**Records for this exercise**:
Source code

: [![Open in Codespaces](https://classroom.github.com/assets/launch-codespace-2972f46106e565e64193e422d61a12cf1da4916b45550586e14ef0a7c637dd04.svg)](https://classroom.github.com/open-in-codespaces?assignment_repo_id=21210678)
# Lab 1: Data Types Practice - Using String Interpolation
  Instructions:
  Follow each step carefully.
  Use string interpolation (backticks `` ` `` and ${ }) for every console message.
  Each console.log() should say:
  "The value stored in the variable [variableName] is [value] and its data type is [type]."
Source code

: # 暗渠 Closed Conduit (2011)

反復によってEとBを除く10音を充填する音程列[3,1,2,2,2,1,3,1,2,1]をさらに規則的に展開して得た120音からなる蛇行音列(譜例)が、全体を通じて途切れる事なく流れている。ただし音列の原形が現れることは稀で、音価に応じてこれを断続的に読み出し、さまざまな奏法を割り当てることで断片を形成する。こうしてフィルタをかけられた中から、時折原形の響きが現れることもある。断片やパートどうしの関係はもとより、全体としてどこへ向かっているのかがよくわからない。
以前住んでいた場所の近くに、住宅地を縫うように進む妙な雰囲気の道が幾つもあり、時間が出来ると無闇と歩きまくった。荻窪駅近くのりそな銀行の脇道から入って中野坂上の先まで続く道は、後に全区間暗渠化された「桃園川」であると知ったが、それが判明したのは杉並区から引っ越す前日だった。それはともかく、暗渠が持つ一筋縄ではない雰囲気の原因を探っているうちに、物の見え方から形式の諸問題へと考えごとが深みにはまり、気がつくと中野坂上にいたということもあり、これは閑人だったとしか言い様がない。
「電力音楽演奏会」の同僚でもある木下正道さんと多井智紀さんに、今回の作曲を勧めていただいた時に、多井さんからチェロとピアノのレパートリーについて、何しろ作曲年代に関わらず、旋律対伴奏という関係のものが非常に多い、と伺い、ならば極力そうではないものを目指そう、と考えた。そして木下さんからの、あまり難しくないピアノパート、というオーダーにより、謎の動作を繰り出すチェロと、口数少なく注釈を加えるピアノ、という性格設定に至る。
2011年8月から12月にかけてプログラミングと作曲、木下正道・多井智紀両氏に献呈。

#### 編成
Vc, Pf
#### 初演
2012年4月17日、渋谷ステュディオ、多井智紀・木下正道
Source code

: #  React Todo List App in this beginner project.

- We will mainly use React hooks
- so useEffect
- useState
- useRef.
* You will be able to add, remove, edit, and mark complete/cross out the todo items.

---

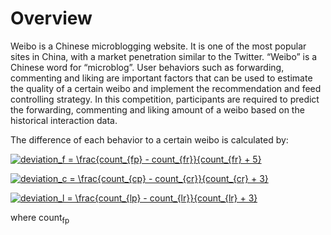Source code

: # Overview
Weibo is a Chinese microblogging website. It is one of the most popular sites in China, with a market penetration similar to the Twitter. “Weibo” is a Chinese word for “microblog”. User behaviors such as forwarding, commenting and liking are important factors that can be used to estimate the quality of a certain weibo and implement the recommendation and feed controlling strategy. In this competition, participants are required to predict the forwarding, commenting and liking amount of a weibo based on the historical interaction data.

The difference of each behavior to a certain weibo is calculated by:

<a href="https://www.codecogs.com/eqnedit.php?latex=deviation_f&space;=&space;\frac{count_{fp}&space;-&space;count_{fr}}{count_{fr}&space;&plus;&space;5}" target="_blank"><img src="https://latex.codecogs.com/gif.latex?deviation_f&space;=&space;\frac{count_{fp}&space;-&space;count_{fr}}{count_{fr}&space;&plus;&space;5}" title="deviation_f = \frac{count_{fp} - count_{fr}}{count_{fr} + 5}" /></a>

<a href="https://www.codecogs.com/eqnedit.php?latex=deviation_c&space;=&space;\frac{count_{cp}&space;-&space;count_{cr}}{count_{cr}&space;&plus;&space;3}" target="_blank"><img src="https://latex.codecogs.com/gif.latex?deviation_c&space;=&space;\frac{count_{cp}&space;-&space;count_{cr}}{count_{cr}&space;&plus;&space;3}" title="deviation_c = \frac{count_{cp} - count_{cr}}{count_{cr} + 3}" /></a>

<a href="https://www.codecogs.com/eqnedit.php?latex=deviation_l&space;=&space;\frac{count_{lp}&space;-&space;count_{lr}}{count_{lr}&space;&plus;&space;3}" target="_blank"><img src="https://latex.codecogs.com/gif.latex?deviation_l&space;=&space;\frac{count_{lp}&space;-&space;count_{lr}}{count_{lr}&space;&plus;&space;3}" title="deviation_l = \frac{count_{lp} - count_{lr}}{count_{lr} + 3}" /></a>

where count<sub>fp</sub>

---

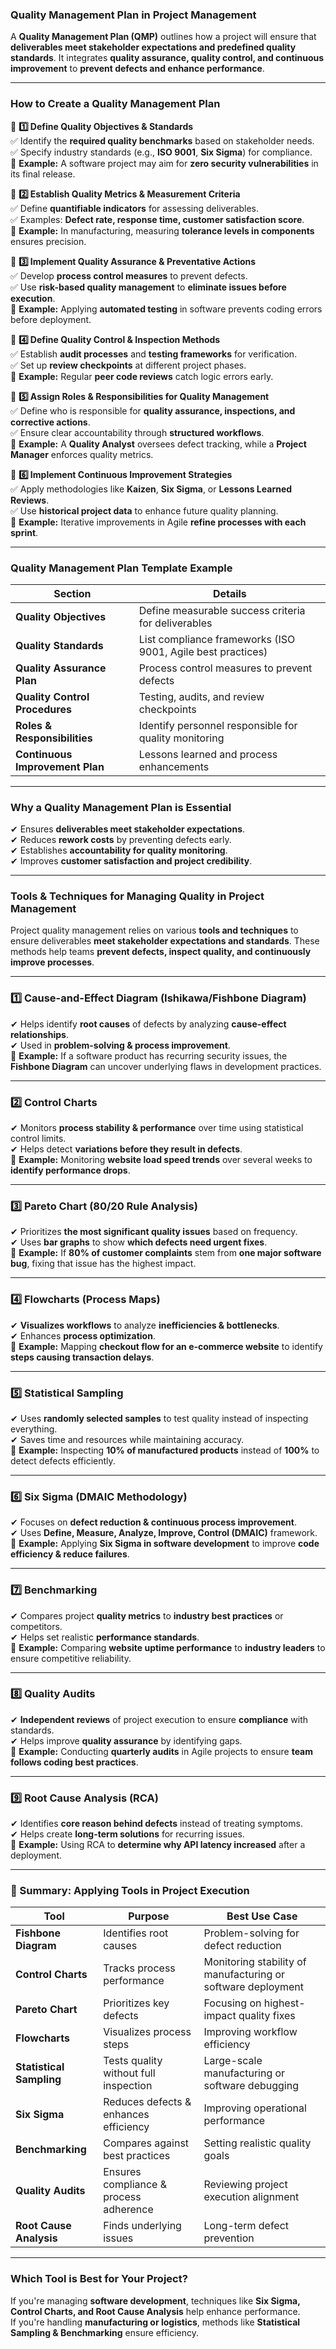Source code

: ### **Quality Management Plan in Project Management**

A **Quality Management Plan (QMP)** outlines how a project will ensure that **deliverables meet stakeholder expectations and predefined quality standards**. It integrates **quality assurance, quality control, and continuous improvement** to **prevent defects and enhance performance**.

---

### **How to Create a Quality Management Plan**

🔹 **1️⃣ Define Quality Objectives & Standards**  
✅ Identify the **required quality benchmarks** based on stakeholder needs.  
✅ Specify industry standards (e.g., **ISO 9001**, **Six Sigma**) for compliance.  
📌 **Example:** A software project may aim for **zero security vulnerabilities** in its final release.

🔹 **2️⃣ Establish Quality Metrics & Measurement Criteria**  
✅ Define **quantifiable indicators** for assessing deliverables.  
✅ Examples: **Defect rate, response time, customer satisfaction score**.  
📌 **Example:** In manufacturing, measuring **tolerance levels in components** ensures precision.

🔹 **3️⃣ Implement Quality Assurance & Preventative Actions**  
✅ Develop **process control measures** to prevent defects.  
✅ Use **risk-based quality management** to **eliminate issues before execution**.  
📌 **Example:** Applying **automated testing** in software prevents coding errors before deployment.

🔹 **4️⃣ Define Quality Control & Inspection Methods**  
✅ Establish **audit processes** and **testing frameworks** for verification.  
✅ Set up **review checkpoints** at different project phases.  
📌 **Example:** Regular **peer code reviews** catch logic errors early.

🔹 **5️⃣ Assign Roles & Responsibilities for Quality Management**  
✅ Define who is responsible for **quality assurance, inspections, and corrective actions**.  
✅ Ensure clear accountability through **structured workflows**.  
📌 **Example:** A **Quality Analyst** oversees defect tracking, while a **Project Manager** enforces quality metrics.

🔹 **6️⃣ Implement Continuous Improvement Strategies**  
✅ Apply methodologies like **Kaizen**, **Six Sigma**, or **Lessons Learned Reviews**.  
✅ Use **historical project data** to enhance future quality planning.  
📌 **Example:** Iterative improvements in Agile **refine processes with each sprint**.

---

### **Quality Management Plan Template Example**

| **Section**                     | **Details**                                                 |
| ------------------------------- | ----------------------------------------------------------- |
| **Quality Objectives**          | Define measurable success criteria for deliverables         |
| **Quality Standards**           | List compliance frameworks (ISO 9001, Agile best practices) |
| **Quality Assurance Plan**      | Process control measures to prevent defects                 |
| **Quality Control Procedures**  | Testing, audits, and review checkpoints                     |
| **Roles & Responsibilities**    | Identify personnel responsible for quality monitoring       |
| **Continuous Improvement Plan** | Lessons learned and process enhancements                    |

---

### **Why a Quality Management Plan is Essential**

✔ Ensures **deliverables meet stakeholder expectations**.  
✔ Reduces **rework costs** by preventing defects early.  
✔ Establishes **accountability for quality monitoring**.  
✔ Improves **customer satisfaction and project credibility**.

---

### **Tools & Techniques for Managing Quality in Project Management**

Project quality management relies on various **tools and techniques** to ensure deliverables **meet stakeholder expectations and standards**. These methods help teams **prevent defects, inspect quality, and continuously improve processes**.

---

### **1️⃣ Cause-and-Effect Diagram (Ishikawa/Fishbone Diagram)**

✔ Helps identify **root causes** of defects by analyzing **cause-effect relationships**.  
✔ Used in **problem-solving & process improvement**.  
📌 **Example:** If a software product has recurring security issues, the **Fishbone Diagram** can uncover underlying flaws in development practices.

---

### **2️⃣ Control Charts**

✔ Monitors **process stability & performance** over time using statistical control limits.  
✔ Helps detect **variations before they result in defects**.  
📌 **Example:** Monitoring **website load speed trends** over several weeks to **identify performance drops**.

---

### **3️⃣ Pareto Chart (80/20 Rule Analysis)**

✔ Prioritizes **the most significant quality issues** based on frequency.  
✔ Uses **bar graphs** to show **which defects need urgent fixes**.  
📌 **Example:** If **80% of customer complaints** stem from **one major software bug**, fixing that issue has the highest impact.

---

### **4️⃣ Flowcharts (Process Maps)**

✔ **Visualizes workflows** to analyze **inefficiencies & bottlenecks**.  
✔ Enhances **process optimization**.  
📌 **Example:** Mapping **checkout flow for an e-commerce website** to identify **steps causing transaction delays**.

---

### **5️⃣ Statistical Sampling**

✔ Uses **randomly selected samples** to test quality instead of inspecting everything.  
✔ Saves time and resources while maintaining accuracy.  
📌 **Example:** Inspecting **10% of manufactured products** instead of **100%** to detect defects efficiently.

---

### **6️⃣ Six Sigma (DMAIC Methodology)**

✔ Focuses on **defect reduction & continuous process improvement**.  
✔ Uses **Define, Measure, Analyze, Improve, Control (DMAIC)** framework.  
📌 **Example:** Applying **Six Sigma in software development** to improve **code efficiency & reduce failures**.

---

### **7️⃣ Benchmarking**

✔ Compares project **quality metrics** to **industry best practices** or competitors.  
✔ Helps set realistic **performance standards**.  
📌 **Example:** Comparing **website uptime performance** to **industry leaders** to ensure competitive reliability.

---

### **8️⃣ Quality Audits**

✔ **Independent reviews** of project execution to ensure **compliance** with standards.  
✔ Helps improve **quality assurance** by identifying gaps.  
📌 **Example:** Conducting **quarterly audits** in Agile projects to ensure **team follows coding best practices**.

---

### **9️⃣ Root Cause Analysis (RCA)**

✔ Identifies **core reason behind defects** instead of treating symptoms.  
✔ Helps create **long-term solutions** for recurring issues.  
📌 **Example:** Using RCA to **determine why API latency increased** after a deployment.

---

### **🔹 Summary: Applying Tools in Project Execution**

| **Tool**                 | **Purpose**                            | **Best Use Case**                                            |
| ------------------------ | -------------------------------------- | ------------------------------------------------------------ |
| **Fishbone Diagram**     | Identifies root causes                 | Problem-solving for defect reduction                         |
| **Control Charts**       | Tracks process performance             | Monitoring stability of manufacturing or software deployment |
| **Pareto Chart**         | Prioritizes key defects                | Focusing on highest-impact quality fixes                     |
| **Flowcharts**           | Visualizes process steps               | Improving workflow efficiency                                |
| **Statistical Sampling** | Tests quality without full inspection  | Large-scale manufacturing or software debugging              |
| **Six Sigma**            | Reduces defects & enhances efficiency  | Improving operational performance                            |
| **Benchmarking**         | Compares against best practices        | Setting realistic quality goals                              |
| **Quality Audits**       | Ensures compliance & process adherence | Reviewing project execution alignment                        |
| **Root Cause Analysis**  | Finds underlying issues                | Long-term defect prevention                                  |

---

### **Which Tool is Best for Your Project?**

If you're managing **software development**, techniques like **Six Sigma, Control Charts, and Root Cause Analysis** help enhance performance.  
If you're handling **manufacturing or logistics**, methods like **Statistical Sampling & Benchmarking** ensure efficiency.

**How to complete this task**: Search the data above for the word "fixes", then gather each line in which it appears.

**Response for this exercise**:
✔ Uses **bar graphs** to show **which defects need urgent fixes**.  
| **Pareto Chart**         | Prioritizes key defects                | Focusing on highest-impact quality fixes                     |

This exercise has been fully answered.